Problem description: Some lines hold the string "Specifies". Copy all of them from the material that follows.

Provided entries:
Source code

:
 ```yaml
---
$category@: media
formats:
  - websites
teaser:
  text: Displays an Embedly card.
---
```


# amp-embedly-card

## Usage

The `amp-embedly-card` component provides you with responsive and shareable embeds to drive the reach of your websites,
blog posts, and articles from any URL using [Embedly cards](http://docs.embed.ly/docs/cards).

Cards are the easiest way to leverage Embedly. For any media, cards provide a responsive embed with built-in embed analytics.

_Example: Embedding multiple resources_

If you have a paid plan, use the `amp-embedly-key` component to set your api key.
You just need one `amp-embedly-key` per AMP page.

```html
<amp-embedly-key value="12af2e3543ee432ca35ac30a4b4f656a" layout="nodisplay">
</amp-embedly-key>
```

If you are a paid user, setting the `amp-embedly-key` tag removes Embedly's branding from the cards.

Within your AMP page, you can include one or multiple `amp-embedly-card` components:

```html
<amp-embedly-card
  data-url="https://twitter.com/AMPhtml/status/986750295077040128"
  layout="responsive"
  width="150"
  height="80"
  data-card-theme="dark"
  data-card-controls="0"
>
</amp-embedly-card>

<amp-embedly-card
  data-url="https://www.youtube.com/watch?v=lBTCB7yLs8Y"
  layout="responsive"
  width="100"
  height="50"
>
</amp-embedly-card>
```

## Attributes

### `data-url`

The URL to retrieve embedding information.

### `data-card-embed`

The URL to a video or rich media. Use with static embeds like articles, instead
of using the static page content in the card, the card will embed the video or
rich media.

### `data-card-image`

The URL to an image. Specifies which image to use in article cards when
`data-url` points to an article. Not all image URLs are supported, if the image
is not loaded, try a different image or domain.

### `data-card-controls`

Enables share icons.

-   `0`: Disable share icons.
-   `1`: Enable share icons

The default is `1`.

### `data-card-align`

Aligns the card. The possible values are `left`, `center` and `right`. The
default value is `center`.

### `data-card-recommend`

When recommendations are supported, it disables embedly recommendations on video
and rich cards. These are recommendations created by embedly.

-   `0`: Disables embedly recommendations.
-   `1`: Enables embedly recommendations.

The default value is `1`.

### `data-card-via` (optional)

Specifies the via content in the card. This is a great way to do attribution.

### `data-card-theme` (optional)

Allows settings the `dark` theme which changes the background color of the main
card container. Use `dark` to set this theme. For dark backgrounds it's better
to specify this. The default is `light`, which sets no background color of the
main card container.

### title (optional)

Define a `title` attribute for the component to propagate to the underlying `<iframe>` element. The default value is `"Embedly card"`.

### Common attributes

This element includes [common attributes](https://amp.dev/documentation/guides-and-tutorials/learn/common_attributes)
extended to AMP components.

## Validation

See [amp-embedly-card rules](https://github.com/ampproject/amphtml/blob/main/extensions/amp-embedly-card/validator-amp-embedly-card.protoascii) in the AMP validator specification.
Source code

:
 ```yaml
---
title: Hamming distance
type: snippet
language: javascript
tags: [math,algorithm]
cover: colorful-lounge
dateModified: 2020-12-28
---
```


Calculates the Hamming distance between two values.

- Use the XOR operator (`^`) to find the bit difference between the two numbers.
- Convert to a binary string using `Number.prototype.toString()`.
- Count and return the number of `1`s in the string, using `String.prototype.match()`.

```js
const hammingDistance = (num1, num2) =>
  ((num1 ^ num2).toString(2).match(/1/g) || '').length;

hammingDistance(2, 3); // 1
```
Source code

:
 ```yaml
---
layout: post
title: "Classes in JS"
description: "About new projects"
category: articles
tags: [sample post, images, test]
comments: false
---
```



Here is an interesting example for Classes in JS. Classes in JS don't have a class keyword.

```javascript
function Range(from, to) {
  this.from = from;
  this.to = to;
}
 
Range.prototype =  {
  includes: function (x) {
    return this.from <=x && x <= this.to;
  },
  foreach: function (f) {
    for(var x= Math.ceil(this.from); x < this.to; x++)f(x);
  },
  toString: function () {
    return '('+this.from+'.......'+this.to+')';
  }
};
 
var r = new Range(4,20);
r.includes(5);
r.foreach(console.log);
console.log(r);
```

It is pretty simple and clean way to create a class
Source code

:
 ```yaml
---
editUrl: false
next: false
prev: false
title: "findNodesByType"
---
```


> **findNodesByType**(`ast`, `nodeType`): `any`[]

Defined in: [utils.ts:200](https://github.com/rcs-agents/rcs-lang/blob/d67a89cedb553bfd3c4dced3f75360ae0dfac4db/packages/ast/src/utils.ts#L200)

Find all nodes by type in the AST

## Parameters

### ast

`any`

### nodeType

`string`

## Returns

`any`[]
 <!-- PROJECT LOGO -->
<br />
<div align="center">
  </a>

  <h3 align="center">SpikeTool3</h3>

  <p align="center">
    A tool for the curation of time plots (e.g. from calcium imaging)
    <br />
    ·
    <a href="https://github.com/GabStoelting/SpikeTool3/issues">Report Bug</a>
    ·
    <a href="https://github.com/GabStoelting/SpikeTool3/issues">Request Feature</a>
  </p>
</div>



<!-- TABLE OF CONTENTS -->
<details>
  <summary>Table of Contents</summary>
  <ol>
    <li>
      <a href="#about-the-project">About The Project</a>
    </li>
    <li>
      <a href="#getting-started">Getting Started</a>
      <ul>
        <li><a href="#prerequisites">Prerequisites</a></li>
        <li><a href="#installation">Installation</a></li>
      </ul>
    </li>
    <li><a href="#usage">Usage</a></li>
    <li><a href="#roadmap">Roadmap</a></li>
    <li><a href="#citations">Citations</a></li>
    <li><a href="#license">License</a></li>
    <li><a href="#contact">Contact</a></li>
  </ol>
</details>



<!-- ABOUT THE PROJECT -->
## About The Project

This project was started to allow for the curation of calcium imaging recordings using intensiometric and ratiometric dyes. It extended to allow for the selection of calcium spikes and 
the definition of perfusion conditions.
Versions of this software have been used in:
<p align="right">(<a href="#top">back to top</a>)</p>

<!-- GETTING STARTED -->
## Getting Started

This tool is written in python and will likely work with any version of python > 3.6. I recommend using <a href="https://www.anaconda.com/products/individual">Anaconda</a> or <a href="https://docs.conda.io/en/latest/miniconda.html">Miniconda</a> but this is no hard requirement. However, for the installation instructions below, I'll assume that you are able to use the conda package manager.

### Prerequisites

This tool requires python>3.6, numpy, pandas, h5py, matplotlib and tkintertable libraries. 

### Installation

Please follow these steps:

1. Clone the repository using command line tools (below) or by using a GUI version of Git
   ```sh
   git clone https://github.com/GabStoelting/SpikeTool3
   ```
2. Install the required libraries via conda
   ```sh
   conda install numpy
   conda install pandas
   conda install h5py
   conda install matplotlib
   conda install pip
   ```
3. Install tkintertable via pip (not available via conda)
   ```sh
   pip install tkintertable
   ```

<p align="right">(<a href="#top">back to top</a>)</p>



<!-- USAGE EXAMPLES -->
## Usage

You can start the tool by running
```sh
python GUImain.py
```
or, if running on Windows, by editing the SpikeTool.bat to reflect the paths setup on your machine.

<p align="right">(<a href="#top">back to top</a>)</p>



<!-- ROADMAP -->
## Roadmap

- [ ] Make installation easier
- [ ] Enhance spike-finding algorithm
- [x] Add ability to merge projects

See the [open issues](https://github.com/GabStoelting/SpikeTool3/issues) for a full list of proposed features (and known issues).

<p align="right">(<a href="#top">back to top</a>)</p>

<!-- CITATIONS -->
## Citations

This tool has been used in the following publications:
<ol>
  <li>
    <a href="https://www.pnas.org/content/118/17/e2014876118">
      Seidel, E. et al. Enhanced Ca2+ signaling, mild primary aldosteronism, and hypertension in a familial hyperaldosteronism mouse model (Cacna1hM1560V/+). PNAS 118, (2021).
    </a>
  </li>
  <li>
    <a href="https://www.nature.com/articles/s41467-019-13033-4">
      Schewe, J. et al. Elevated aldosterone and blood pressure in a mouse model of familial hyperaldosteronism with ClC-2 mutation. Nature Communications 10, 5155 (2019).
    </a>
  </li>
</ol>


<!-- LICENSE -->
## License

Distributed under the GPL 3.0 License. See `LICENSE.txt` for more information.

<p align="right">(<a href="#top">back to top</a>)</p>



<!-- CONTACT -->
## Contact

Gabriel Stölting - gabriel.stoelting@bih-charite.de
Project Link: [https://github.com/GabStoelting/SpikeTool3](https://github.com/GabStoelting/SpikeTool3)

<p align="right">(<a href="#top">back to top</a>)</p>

The completed task:
The URL to an image. Specifies which image to use in article cards when
Specifies the via content in the card. This is a great way to do attribution.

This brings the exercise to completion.